Gain of function to build therapeutically useful viral vectors

Another excellent example of gain of function research is modification of a viral vector to make it more useful for human gene therapy.

Adenovirus associated virus (AAV) is the most commonly used vector for a variety of gene therapy applications, including gene replacement and gene editing. These small viruses, which comprise a single-stranded DNA genome surrounded by an icosahedral protein shell (illustrated), have a number of features that make them useful for gene therapy, including easy manipulation and growth in large quantities, and induction of persistent gene expression for long periods of time. An example is the drug Luxturna which is an AAV vector containing a retinal pigment gene that is used to treat some forms of blindness.

Naturally occurring AAV vectors have some limitations, including the propensity to become sequestered in the liver after systemic injection. Consequently reaching other organs with AAV vectors requires injection of large amounts of recombinant virus, which may be accompanied by toxicity.

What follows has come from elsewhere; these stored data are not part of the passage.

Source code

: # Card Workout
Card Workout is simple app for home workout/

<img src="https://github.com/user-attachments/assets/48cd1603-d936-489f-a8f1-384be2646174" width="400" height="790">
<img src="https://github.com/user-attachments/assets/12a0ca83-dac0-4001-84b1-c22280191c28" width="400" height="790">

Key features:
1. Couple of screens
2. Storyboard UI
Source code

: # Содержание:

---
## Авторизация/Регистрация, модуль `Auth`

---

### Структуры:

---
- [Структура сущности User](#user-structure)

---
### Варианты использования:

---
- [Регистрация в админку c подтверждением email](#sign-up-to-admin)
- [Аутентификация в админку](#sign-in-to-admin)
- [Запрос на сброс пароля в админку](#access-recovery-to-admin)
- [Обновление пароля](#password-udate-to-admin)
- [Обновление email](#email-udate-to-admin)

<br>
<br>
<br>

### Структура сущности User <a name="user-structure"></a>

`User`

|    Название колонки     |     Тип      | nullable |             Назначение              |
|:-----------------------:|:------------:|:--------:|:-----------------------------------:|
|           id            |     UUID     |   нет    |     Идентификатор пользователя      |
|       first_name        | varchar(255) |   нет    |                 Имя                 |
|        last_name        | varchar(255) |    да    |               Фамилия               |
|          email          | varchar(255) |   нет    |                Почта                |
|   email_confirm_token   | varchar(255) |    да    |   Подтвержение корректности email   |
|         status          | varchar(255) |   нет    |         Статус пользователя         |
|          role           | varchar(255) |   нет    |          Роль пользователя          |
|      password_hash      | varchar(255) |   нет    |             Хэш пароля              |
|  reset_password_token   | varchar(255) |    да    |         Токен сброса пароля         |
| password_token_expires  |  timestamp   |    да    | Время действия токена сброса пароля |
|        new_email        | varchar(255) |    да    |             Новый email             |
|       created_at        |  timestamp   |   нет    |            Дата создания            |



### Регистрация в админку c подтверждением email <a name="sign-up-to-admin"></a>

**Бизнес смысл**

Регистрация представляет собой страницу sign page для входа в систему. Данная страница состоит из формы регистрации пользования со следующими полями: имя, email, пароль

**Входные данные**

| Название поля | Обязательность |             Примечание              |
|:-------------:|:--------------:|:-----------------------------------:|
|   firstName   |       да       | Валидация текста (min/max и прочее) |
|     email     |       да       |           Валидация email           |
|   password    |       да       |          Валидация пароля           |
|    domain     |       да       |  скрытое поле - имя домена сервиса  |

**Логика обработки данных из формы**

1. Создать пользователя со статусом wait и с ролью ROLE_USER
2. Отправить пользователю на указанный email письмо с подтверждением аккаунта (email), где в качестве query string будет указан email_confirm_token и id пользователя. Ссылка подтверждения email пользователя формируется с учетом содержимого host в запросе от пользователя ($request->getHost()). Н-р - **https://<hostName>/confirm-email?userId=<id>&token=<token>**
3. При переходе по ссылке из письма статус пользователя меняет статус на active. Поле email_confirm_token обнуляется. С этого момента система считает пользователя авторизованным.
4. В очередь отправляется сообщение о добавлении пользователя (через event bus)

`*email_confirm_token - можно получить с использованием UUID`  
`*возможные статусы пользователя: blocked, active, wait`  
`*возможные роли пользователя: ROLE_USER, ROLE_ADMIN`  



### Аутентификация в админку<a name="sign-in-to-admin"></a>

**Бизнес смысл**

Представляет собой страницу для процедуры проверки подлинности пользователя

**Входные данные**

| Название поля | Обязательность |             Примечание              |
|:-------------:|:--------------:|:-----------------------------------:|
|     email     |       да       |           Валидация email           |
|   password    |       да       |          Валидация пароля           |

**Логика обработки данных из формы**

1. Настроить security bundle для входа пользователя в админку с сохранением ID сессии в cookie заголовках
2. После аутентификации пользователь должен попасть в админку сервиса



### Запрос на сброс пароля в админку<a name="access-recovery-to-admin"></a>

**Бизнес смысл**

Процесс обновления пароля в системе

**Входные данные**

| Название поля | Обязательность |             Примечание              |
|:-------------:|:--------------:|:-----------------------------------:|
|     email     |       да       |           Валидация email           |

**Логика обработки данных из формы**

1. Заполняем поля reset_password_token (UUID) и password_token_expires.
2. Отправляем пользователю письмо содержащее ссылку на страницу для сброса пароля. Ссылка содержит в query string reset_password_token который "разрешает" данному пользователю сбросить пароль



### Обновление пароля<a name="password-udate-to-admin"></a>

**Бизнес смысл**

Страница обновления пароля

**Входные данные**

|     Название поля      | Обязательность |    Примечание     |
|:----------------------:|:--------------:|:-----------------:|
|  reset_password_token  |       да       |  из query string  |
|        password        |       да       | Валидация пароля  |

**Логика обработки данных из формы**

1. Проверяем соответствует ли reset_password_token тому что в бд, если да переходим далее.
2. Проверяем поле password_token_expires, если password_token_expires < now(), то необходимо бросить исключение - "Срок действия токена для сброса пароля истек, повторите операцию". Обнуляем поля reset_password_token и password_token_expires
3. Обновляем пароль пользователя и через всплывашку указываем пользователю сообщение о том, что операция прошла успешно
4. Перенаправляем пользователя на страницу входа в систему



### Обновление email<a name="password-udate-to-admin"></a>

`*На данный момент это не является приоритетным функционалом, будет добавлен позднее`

A number of approaches have therefore been developed to modify AAV vectors so they preferentially infect other tissues. A number of muscle diseases would benefit from gene therapy and therefore AAV vectors have been developed to target that tissue. In one approach that I described before, ancestral AAV viruses were recovered and shown to efficiently infect muscle cell types.

A more recent approach involved modifying the AAV genome by inserting random stretches of 7 amino acids into the viral capsid protein, infecting mice with large libraries of these variants, and identifying those that best infect muscle. In addition, muscle-specific promoter sequences were also incorporated in the viral genome. After multiple rounds of infection of mice, recovery of viruses from muscle and reinfection, capsids were identified that more efficiently infect muscle tissue and less efficiently infect liver, in multiple mouse strains and in nonhuman primates. The new AAV capsids can rescue two different types of muscle disease in mice: Duchenne muscular dystrophy and X-linked myotubular myopathy after intramuscular inoculation.

The ability of these new AAV vectors to preferentially infect muscle cells depends on the presence of three added amino acids in the viral capsid, RGD. This three amino acid motif is known to bind cell surface proteins called integrins. Indeed, the increased efficiency of these engineered vectors depends on the presence of integrins on target cells.

These findings not only have produced better AAV vectors for targeting muscle tissue, but establish a strategy to engineer viruses to preferentially infect any tissue. The new vectors are the product of gain of function research: the original AAV has been given new properties. This work constitutes another example of the broad potential benefits of gain of function research in virology.

3 thoughts on “Gain of function to build therapeutically useful viral vectors”

  1. Why does there not seem to be cross-linking between and I keep looking for links to the blog articles from the various podcasts and YouTube streams, but the blog isn’t even mentioned in the ‘about’ of though I expected it to have a whole section from the hamburger menu.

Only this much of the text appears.